With a great deal of research I found few ways to solve this.

Please Note : Some of these solutions were pointed out by Eran, Thomas and etc. and I thank them for helping me but I just wanted to collect all the possible solutions in a single answer so the future visitors of this post find the answers easily.
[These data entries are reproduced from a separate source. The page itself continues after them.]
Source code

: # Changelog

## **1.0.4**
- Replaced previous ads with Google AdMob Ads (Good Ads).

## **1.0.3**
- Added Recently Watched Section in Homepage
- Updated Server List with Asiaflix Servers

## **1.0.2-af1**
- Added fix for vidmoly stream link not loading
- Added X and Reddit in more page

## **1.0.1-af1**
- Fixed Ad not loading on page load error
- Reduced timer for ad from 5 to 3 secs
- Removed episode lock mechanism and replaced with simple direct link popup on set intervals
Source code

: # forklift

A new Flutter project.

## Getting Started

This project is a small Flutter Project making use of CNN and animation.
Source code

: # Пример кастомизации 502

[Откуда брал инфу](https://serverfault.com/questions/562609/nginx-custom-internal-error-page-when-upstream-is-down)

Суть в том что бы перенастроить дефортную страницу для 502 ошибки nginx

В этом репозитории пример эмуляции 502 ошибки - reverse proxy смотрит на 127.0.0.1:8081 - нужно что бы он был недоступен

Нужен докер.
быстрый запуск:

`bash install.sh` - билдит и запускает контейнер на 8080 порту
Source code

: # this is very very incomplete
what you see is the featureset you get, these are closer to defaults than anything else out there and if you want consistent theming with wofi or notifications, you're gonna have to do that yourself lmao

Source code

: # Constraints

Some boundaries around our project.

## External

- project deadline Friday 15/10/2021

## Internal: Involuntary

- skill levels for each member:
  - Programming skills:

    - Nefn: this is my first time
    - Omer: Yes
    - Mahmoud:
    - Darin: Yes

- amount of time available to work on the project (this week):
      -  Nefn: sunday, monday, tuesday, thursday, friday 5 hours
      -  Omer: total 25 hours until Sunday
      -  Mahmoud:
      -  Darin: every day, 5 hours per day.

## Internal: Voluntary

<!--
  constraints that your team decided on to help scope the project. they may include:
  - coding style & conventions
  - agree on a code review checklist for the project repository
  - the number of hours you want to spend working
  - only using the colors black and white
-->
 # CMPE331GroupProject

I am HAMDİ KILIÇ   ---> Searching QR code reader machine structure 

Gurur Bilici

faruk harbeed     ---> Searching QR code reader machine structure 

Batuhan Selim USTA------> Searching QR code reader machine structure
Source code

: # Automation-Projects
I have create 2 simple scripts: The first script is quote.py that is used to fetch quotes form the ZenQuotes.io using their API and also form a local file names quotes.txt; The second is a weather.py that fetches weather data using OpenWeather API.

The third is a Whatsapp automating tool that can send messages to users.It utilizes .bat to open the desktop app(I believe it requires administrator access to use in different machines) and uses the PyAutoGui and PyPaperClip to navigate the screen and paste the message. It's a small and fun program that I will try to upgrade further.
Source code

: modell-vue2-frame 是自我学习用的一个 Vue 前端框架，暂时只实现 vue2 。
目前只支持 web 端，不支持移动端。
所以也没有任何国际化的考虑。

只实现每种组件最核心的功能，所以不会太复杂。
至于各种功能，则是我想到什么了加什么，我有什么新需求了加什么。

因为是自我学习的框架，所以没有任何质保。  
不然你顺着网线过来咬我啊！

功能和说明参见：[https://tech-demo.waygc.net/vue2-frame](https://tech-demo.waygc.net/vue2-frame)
  • For Named Inner Classes :

Instead of using this as the locking object for synchronization we can use the OutterClass instance : 

 synchronized (App1.this) {
        int currentThread = lastThread;
        System.out.println("Current thread : "+currentThread);
        lastThread = lastThread + 1;
 }
  • For Separated Classes :

Solution 1

Synchronizing on an object we are receiving from the Caller Class( The class containing the task list and ... ). Here is an example :

public App1 implements Runnable {

    private final Integer shared;/* Not spending time on auto-boxing */

    public App1(Integer sharedNum) {
        shared = sharedNum;
    }

    @Override
    public void run() {
        synchronization(shared){
            //code here
        }
    }
}

public App1Test {
    private final int forSharing = 14;
    public static void main(String[] args) {
        ExecutorService taskList = Executors.newFixedThreadPool(poolSize);
        taskList.execute(new App1(forSharing));
        // and lob lob
    }
}

Solution 2

Synchronization on class object : 

synchronized (App1.class) { /* As the fields and methods of class App1 are the same for all objects */
    int currentThread = lastThread;
    System.out.println("Current thread : "+currentThread);
    lastThread = lastThread + 1;
}

Solution 3

Synchronizing on an static field ( Which I loved it because its really innovative ) : 

/* Add this field to class definition */
private static Object sharedObject = new Object();

/* Now in `run` method  use the object like this : */
synchronized(sharedObject) {
    //TODO : write your code here :)
}

So these are the solutions to this sneaky problem which is a bit hard to debug :)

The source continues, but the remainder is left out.